Gerald Scheiblehner

Personal information
- Date of birth: 25 February 1977 (age 49)
- Place of birth: Linz, Austria
- Height: 1.81 m (5 ft 11 in)
- Position: Midfielder

Team information
- Current team: Grazer AK (manager)

Youth career
- 1983-1996: VOEST Linz
- 1995-1996: SC Marchtrenk

Senior career*
- Years: Team / Apps / (Gls)
- 1996–2001: Austria Wien II / 28 / (2)
- 1998: Austria Wien / 1 / (0)
- 2000–2001: →ASKÖ Donau Linz (loan) / 34 / (1)
- 2001–2003: Eintracht Wels / 39 / (8)
- 2003: Vöcklabruck / 0 / (0)
- 2003–2009: Wallern / 82 / (3)

Managerial career
- 2010–2014: ASKÖ Donau Linz
- 2014–2015: Union St. Florian
- 2015–2019: Vorwärts Steyr
- 2019–2021: Juniors OÖ
- 2021–2025: Blau-Weiß Linz
- 2025–2026: Grasshopper
- 2026–: Grazer AK

= Gerald Scheiblehner =

Austrian footballer and manager

Gerald Scheiblehner (born 25 February 1977) is an Austrian professional football manager who is currently manager of Austrian Bundesliga club Grazer AK.

== Career==
=== Player ===
Scheiblehner is a youth product of VOEST Linz and SC Marchtrenk. He had a stint as a professional footballer with Austria Wien, where he mostly played for their reserves. He had a short loan with ASKÖ Donau Linz, before moving to Eintracht Wels in 2021. After a short stint with Vöcklabruck, he finished his career with Wallern from 2003 to 2009.

=== Manager ===
After he ended his playing career, he became coach and sporting of ASKÖ Donau Linz in the Austrian Landesliga. He caught attention for strong league finishes and youth development in his 4 years there. In 2014 he became coach of Union St. Florian in the Austrian Regionalliga. From 2015 to 2019 he trained SK Vorwärts Steyr. In 2017–18 the club was promoted to the 2. Liga after coming 3rd in the league and winning the playoffs, and extended his contract until 2020. In 2019, he became coach of Juniors OÖ in the 2. Liga. On 18 June 2021, he moved to Blau-Weiß Linz. He helped Blau-Weiß Linz win the 2022–23 Austrian Football Second League, was named coach of the season in the division, and earned them promotion to the Austrian Football Bundesliga.

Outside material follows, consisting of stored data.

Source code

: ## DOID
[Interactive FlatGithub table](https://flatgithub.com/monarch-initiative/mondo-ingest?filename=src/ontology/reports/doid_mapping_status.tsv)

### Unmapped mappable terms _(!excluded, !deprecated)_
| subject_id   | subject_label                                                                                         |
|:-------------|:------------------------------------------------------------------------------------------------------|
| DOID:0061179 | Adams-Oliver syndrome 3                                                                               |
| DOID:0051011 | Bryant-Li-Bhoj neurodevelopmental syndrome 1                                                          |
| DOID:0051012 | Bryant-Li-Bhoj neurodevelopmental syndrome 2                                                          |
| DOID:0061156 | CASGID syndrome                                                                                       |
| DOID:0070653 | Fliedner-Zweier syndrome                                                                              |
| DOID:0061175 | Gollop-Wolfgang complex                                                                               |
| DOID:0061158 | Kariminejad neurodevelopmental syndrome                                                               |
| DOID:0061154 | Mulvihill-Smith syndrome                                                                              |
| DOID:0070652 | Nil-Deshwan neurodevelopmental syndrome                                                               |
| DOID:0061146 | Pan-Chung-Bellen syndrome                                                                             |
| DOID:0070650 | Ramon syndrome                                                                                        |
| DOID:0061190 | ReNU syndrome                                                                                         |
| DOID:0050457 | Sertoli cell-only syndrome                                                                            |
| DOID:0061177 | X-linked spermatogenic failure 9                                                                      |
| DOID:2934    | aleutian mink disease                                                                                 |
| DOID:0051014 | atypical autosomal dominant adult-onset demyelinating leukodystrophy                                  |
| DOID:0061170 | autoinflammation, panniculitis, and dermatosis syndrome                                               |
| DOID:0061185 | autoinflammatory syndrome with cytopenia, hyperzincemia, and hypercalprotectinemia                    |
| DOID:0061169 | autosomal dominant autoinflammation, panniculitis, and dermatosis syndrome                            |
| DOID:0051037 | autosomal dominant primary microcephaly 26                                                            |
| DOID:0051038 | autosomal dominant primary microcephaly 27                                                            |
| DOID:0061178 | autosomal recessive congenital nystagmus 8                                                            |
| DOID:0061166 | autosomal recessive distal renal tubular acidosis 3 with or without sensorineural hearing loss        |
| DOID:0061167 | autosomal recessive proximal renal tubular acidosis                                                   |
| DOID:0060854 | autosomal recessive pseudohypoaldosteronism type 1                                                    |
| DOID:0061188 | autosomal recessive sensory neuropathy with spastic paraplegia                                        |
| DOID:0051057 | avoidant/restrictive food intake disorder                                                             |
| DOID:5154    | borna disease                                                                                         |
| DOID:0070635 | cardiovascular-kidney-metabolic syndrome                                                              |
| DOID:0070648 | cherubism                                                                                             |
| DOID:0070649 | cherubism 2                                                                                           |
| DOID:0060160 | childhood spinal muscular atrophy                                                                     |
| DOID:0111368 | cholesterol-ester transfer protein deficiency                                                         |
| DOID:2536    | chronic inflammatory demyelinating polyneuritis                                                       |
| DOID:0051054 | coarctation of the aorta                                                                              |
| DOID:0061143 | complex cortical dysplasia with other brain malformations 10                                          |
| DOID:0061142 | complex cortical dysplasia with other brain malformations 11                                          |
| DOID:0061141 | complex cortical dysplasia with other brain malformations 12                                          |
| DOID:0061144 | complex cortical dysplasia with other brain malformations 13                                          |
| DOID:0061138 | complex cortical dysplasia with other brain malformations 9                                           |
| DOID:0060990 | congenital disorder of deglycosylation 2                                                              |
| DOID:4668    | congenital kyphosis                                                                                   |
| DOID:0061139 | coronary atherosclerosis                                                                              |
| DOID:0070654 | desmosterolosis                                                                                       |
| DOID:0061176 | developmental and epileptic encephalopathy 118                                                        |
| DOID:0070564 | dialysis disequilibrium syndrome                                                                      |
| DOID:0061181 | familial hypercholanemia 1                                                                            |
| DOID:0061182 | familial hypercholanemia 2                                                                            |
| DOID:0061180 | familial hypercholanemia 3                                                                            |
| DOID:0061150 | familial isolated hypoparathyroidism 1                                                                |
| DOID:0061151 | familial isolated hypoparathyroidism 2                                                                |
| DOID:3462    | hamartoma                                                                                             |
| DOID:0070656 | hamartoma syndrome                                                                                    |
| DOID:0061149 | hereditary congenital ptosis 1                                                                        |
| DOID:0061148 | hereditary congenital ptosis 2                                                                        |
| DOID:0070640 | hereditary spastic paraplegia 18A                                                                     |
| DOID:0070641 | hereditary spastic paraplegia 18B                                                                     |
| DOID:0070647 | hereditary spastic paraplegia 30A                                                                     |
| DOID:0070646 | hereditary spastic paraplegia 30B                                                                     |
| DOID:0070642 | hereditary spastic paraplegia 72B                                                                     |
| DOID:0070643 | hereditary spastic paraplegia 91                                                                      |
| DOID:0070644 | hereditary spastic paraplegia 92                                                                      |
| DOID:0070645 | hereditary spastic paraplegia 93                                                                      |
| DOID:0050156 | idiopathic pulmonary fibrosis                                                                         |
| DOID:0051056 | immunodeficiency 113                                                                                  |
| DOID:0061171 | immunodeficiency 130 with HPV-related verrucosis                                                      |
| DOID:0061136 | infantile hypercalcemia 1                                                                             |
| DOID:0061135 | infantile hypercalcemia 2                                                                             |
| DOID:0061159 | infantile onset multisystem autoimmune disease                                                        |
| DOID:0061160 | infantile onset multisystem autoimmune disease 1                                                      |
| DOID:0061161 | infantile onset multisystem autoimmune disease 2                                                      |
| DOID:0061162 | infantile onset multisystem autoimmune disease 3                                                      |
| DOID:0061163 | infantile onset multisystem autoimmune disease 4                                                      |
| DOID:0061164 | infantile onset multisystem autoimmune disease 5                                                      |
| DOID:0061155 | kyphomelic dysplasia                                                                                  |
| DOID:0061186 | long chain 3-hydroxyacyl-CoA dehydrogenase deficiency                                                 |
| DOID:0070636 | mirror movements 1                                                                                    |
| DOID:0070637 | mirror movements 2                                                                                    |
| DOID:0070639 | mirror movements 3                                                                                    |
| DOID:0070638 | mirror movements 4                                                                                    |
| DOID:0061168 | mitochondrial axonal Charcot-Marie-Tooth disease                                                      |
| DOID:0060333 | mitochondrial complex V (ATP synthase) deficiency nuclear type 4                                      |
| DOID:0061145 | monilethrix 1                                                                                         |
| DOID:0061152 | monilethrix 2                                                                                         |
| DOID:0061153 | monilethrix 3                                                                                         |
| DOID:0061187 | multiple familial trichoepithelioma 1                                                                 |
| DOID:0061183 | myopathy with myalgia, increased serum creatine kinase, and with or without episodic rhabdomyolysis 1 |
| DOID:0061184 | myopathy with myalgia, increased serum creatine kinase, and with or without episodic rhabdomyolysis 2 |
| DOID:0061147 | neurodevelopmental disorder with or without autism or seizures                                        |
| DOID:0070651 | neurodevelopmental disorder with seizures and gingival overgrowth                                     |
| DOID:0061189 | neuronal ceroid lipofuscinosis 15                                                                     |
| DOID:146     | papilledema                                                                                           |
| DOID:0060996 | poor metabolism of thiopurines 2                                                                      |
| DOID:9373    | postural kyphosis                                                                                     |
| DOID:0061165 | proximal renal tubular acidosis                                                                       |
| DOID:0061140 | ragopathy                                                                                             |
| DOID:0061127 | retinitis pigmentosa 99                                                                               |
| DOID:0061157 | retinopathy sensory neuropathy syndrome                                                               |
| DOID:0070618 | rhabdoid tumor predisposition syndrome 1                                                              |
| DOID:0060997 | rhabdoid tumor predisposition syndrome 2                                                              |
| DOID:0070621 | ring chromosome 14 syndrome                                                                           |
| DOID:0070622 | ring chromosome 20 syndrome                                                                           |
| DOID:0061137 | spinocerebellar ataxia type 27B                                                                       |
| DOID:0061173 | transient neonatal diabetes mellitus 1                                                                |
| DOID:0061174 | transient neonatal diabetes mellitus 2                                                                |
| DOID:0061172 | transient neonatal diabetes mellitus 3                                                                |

He departed BW Linz on 23 June 2025. One day later, he was confirmed as the new head coach of Swiss Super League side Grasshopper Club Zürich. He signs on a two year contract until 2027. He was relieved of his duties on 16 March 2026, due to ongoing poor results. Since the new year, he was only able to achieve one win in the league with Grasshoppers. His final match in charge, saw the team lose 1–5 away at league leaders FC Thun two days prior. With just five league victories, he only achieved a 0.8 points per game average.

Scheiblehner was appointed manager of Grazer AK on 24 August 2026. His first match in charge was a 0–0 draw with Wolfsberger AC, ending a 2-game losing streak.

==Personal life==
Scheiblehner has been married to his wife for over 18 years and together they have three sons.